■ What the task asks
Look through the entries below and return all lines including the word "Information".
*** Opening of Exercise materials ***
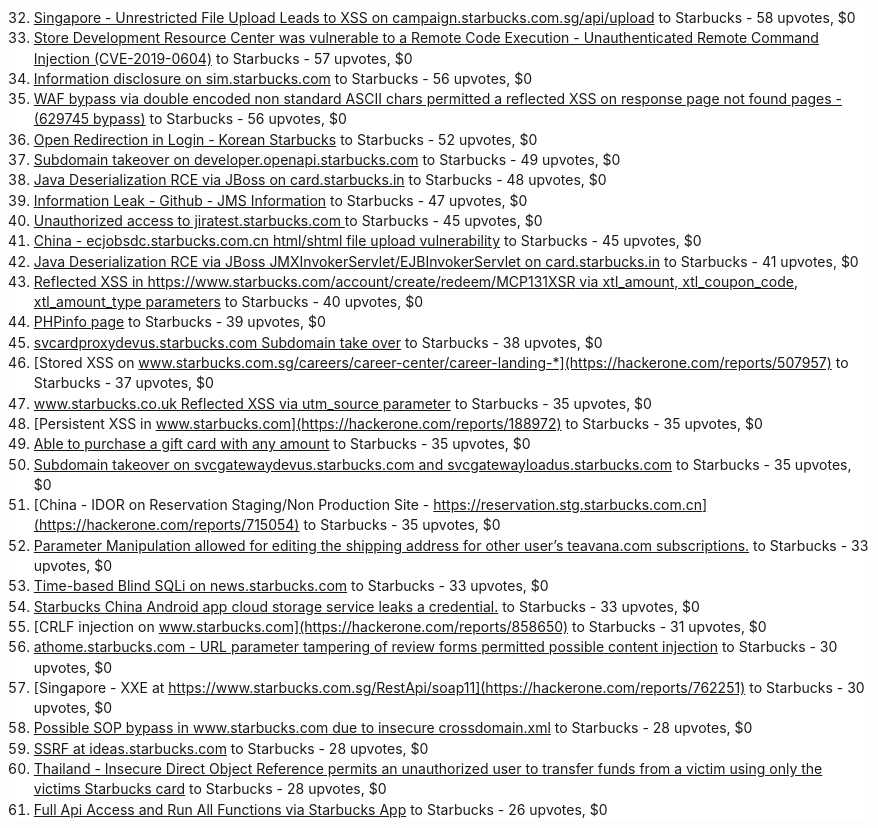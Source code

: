 32. [Singapore - Unrestricted File Upload Leads to XSS on campaign.starbucks.com.sg/api/upload](https://hackerone.com/reports/883151) to Starbucks - 58 upvotes, $0
33. [Store Development Resource Center was vulnerable to a Remote Code Execution - Unauthenticated Remote Command Injection (CVE-2019-0604)](https://hackerone.com/reports/536134) to Starbucks - 57 upvotes, $0
34. [Information disclosure on sim.starbucks.com](https://hackerone.com/reports/632808) to Starbucks - 56 upvotes, $0
35. [WAF bypass via double encoded non standard ASCII chars permitted a reflected XSS on response page not found pages - (629745 bypass)](https://hackerone.com/reports/716761) to Starbucks - 56 upvotes, $0
36. [Open Redirection in Login - Korean Starbucks](https://hackerone.com/reports/380939) to Starbucks - 52 upvotes, $0
37. [Subdomain takeover on developer.openapi.starbucks.com](https://hackerone.com/reports/275714) to Starbucks - 49 upvotes, $0
38. [Java Deserialization RCE via JBoss on card.starbucks.in](https://hackerone.com/reports/221294) to Starbucks - 48 upvotes, $0
39. [Information Leak - Github - JMS Information](https://hackerone.com/reports/360811) to Starbucks - 47 upvotes, $0
40. [Unauthorized access to jiratest.starbucks.com ](https://hackerone.com/reports/332586) to Starbucks - 45 upvotes, $0
41. [China - ecjobsdc.starbucks.com.cn html/shtml file upload vulnerability](https://hackerone.com/reports/412481) to Starbucks - 45 upvotes, $0
42. [Java Deserialization RCE via JBoss JMXInvokerServlet/EJBInvokerServlet on card.starbucks.in](https://hackerone.com/reports/153026) to Starbucks - 41 upvotes, $0
43. [Reflected XSS in https://www.starbucks.com/account/create/redeem/MCP131XSR via xtl_amount, xtl_coupon_code, xtl_amount_type parameters](https://hackerone.com/reports/531042) to Starbucks - 40 upvotes, $0
44. [PHPinfo page](https://hackerone.com/reports/367050) to Starbucks - 39 upvotes, $0
45. [svcardproxydevus.starbucks.com Subdomain take over](https://hackerone.com/reports/380158) to Starbucks - 38 upvotes, $0
46. [Stored XSS on www.starbucks.com.sg/careers/career-center/career-landing-*](https://hackerone.com/reports/507957) to Starbucks - 37 upvotes, $0
47. [www.starbucks.co.uk Reflected XSS via utm_source parameter](https://hackerone.com/reports/140616) to Starbucks - 35 upvotes, $0
48. [Persistent XSS in www.starbucks.com](https://hackerone.com/reports/188972) to Starbucks - 35 upvotes, $0
49. [Able to purchase a gift card with any amount](https://hackerone.com/reports/316789) to Starbucks - 35 upvotes, $0
50. [Subdomain takeover on svcgatewaydevus.starbucks.com and svcgatewayloadus.starbucks.com](https://hackerone.com/reports/383564) to Starbucks - 35 upvotes, $0
51. [China - IDOR on Reservation Staging/Non Production Site - https://reservation.stg.starbucks.com.cn](https://hackerone.com/reports/715054) to Starbucks - 35 upvotes, $0
52. [Parameter Manipulation allowed for editing the shipping address for other user’s teavana.com subscriptions.](https://hackerone.com/reports/141120) to Starbucks - 33 upvotes, $0
53. [Time-based Blind SQLi on news.starbucks.com](https://hackerone.com/reports/198292) to Starbucks - 33 upvotes, $0
54. [Starbucks China Android app cloud storage service leaks a credential.](https://hackerone.com/reports/440629) to Starbucks - 33 upvotes, $0
55. [CRLF injection on www.starbucks.com](https://hackerone.com/reports/858650) to Starbucks - 31 upvotes, $0
56. [athome.starbucks.com - URL parameter tampering of review forms permitted possible content injection](https://hackerone.com/reports/367589) to Starbucks - 30 upvotes, $0
57. [Singapore - XXE at https://www.starbucks.com.sg/RestApi/soap11](https://hackerone.com/reports/762251) to Starbucks - 30 upvotes, $0
58. [Possible SOP bypass in www.starbucks.com due to insecure crossdomain.xml](https://hackerone.com/reports/244504) to Starbucks - 28 upvotes, $0
59. [SSRF at ideas.starbucks.com](https://hackerone.com/reports/500468) to Starbucks - 28 upvotes, $0
60. [Thailand - Insecure Direct Object Reference permits an unauthorized user to transfer funds from a victim using only the victims Starbucks card](https://hackerone.com/reports/766437) to Starbucks - 28 upvotes, $0
61. [Full Api Access and Run All Functions via Starbucks App](https://hackerone.com/reports/232650) to Starbucks - 26 upvotes, $0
*** Close of Exercise materials ***
■ Reply
34. [Information disclosure on sim.starbucks.com](https://hackerone.com/reports/632808) to Starbucks - 56 upvotes, $0
39. [Information Leak - Github - JMS Information](https://hackerone.com/reports/360811) to Starbucks - 47 upvotes, $0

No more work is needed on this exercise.